** SUPPLIED RECORDS follows **

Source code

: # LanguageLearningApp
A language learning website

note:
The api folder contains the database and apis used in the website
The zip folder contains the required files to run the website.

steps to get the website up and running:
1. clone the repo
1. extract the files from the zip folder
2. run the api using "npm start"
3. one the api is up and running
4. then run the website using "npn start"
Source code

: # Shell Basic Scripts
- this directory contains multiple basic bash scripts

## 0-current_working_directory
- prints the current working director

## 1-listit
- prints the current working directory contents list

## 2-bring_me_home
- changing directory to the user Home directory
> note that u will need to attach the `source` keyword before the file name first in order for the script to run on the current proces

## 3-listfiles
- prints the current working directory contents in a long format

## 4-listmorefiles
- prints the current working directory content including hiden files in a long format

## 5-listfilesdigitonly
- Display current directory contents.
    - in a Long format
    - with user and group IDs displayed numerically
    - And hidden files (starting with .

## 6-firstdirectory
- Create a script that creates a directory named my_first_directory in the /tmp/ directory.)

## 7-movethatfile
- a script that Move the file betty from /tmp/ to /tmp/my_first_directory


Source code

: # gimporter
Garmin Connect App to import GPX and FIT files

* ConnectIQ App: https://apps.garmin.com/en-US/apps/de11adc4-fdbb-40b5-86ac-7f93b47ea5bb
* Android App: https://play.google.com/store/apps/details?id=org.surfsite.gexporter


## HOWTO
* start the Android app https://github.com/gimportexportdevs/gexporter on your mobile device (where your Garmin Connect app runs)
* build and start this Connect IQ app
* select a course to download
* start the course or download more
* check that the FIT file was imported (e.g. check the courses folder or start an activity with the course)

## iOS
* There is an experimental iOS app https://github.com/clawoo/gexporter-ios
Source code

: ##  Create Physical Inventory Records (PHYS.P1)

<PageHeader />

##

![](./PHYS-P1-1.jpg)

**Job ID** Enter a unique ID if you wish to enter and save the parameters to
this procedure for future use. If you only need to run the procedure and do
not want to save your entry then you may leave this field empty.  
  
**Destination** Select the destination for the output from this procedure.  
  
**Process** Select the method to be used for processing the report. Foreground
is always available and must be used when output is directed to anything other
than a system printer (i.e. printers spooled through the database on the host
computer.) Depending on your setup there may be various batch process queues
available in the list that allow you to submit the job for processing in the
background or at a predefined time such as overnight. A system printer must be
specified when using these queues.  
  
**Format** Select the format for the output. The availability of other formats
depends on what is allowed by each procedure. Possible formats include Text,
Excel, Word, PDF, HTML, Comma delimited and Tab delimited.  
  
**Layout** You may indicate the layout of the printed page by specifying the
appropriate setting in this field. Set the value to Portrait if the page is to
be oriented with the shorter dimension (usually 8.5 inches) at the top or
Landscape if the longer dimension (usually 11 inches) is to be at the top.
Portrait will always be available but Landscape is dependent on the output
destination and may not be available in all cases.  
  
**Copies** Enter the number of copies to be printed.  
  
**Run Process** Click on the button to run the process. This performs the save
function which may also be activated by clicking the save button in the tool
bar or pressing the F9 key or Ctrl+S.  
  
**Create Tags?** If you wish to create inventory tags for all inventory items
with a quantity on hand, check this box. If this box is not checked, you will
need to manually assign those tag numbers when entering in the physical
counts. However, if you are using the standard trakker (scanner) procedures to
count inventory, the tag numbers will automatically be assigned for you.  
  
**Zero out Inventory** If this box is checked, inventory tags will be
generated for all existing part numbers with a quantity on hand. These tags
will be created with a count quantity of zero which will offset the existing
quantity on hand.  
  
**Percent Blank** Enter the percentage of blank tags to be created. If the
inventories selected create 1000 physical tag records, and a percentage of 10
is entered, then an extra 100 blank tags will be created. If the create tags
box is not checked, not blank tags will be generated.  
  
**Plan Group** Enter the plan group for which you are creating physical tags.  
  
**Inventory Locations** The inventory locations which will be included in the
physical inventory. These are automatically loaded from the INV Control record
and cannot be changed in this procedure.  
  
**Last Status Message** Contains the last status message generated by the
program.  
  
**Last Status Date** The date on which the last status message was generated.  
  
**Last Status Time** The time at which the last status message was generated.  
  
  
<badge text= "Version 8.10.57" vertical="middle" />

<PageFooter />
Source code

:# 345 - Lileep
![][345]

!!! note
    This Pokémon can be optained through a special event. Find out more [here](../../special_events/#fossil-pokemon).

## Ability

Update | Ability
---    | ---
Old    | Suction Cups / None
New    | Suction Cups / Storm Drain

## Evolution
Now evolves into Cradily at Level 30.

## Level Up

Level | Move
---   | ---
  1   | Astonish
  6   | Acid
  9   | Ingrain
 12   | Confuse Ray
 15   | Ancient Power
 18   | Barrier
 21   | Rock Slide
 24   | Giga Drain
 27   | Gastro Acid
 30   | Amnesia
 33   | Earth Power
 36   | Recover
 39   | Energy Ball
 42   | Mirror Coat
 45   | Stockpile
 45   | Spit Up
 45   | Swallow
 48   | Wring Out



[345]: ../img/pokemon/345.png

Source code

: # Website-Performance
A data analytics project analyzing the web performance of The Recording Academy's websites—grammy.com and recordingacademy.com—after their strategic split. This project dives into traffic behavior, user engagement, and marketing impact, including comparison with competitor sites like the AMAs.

** End of SUPPLIED RECORDS **

YOUR ASSIGNMENT
Only the lines that contain the string "numbers" are to be copied from the records.

ANSWER BOX
need to manually assign those tag numbers when entering in the physical
count inventory, the tag numbers will automatically be assigned for you.  
generated for all existing part numbers with a quantity on hand. These tags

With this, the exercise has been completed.